Wśród czarnych/Pamięci Lady Dorothy Stanley
<<< Dane tekstu | |
Autor | |
Tytuł | Wśród czarnych |
Wydawca | Wydawnictwo Zakładu Narodowego im. Ossolińskich |
Data wyd. | 1927 |
Druk | Drukarnia Zakładu Narodowego im. Ossolińskich |
Miejsce wyd. | Lwów — Warszawa – Kraków |
Źródło | Skany na Commons |
Inne | Cały tekst |
Indeks stron |
Gdy przygotowywałem do druku swoje „Listy z podróży do Afryki podzwrotnikowej“, otrzymałem smutną wieść z Londynu.
Zmarła Dorothy Tennant Lady Stanley…
Kto z ludzi wykształconych nie zna nazwiska — Stanley?
Śmiały, pełen wytrwałości i poświęcenia podróżnik angielski, badacz i odkrywca Afryki centralnej — sir Henry Morton Stanley, zapisał swoje imię nieśmiertelnemi zgłoskami w historji wypraw podróżniczych.
Gdy powrócił ze swej ekspedycji podczas której wyratował słynnego podróżnika — Emin-Baszę, sterany ciężkiem życiem włóczęgi, zjadany przez nabyte w wyprawach nieznane wtedy jeszcze choroby, poznał i pokochał młodą, piękną Dorothy Tennant.
Była to gwiazda elity towarzystwa londyńskiego w błyskotliwym wieku panowania królowej Wiktorji.
Wszechstronnie wykształcona, utalentowana malarka, piękna „córa bogów“, jak ją nazywano, dowcipna, rozumna, pełna życia i zdolności do twórczej pracy, młoda Dorothy Tennant nie zawahała się związać swego życia ze starszym, znużonym już śmiertelnie podróżnikiem.
Była wierną towarzyszką i przyjaciółką do ostatniego tchnienia swego wielkiego małżonka. Cała oddana pracy i zainteresowaniom męża, lady Stanley zapomniała, że sama była wybitną kobietą, z opinją której liczyli się tacy różni ludzie jak Tennyson, Gladstone, Balfour i Millais.
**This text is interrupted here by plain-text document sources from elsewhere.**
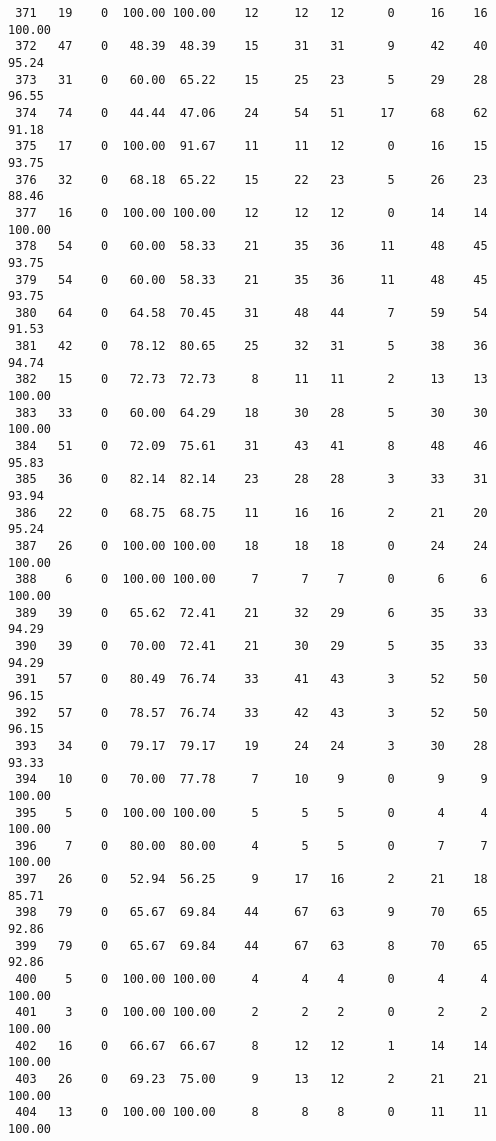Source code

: \begin{verbatim}
 371   19    0  100.00 100.00    12     12   12      0     16    16   100.00
 372   47    0   48.39  48.39    15     31   31      9     42    40    95.24
 373   31    0   60.00  65.22    15     25   23      5     29    28    96.55
 374   74    0   44.44  47.06    24     54   51     17     68    62    91.18
 375   17    0  100.00  91.67    11     11   12      0     16    15    93.75
 376   32    0   68.18  65.22    15     22   23      5     26    23    88.46
 377   16    0  100.00 100.00    12     12   12      0     14    14   100.00
 378   54    0   60.00  58.33    21     35   36     11     48    45    93.75
 379   54    0   60.00  58.33    21     35   36     11     48    45    93.75
 380   64    0   64.58  70.45    31     48   44      7     59    54    91.53
 381   42    0   78.12  80.65    25     32   31      5     38    36    94.74
 382   15    0   72.73  72.73     8     11   11      2     13    13   100.00
 383   33    0   60.00  64.29    18     30   28      5     30    30   100.00
 384   51    0   72.09  75.61    31     43   41      8     48    46    95.83
 385   36    0   82.14  82.14    23     28   28      3     33    31    93.94
 386   22    0   68.75  68.75    11     16   16      2     21    20    95.24
 387   26    0  100.00 100.00    18     18   18      0     24    24   100.00
 388    6    0  100.00 100.00     7      7    7      0      6     6   100.00
 389   39    0   65.62  72.41    21     32   29      6     35    33    94.29
 390   39    0   70.00  72.41    21     30   29      5     35    33    94.29
 391   57    0   80.49  76.74    33     41   43      3     52    50    96.15
 392   57    0   78.57  76.74    33     42   43      3     52    50    96.15
 393   34    0   79.17  79.17    19     24   24      3     30    28    93.33
 394   10    0   70.00  77.78     7     10    9      0      9     9   100.00
 395    5    0  100.00 100.00     5      5    5      0      4     4   100.00
 396    7    0   80.00  80.00     4      5    5      0      7     7   100.00
 397   26    0   52.94  56.25     9     17   16      2     21    18    85.71
 398   79    0   65.67  69.84    44     67   63      9     70    65    92.86
 399   79    0   65.67  69.84    44     67   63      8     70    65    92.86
 400    5    0  100.00 100.00     4      4    4      0      4     4   100.00
 401    3    0  100.00 100.00     2      2    2      0      2     2   100.00
 402   16    0   66.67  66.67     8     12   12      1     14    14   100.00
 403   26    0   69.23  75.00     9     13   12      2     21    21   100.00
 404   13    0  100.00 100.00     8      8    8      0     11    11   100.00

\end{verbatim}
W ciągu trzech ostatnich lat byłem w ożywionej korespondencji z lady Dorothy Stanley. Interesowały ją moje podróże i wypowiadane w moich książkach zdania o ludziach i ludach, o ich psychice i o politycznych zjawiskach, dzieliła się ze mną myślami swemi, a jej ostatni list, pogodny, jak słoneczny dzień jesienny, był pełen melancholji i przeczucia bliskiego zgonu, a taki silny wiarą w nieśmiertelność duszy ludzkiej.
Bardzo była zatrwożona nasza dobra, daleka przyjaciółka zamierzoną przez nas podróżą do Afryki podzwrotnikowej, dawała nam cenne rady, myślała o wszystkich szczegółach i drobiazgach.
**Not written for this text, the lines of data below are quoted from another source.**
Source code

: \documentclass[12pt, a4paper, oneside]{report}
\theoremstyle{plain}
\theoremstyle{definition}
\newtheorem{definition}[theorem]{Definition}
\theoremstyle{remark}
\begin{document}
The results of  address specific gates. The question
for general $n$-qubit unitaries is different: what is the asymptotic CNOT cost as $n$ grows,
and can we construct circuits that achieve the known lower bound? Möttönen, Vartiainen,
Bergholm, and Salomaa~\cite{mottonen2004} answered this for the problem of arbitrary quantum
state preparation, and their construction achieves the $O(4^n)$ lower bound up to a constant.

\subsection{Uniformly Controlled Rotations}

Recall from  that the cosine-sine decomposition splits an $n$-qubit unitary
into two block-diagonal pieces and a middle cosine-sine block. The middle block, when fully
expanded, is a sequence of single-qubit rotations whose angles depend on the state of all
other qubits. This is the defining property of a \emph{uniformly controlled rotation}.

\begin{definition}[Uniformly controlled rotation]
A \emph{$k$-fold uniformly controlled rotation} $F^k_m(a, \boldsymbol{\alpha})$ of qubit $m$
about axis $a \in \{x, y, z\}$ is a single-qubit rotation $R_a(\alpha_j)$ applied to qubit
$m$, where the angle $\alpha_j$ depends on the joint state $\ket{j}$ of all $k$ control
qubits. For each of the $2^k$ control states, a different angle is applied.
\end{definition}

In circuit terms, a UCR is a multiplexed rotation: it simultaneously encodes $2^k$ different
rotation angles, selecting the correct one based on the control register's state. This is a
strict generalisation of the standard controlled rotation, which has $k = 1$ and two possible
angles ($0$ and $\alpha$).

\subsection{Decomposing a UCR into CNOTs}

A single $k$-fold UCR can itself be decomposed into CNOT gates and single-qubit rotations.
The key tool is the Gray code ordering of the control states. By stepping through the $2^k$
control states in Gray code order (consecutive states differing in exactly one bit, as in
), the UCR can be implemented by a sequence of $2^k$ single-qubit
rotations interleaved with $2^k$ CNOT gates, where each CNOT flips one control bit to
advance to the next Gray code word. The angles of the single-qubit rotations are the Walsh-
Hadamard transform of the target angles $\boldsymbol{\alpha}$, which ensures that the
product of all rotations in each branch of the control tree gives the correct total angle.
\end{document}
Żegnając nas z żoną przed wyjazdem z Europy, przysłała nam na pamiątkę o sobie akwarelę własnej roboty i piękny tom „The autobiography of Henry M. Stanley, edited by his wife Dorothy Stanley“ z dedykacją dla mnie.
Z autobiografji Stanleya poznaliśmy tę piękną i szlachetną kobietę, taką drogocenną dla zamiłowanego w niebezpieczeństwach i burzach podróżnika, drogocenną — i za życia i po śmierci, gdy zapomnienie i obojętność bliskich i dalekich ludzi zaciera pamięć o trudach, dokonanych dla narodu i państwa.
O! Lady Dorothy Stanley nie dopuściła, aby ścieżka, prowadząca do grobowca wielkiego podróżnika na podwórzu kościółka w Pirbright, zarosła zielskiem zapomnienia!
Teraz ziemia rodzinna przyjęła ciało „córy bogów“. Niechże pamięta o niej społeczeństwo jej ojczyzny, bo była ona nietylko żoną wielkiego człowieka, lecz jego dumą, szczęściem i kapłanką jego sławy i nieśmiertelności, które są sławą i nieśmiertelnością Anglji.
Cześć pamięci Dorothy Tennant lady Stanley!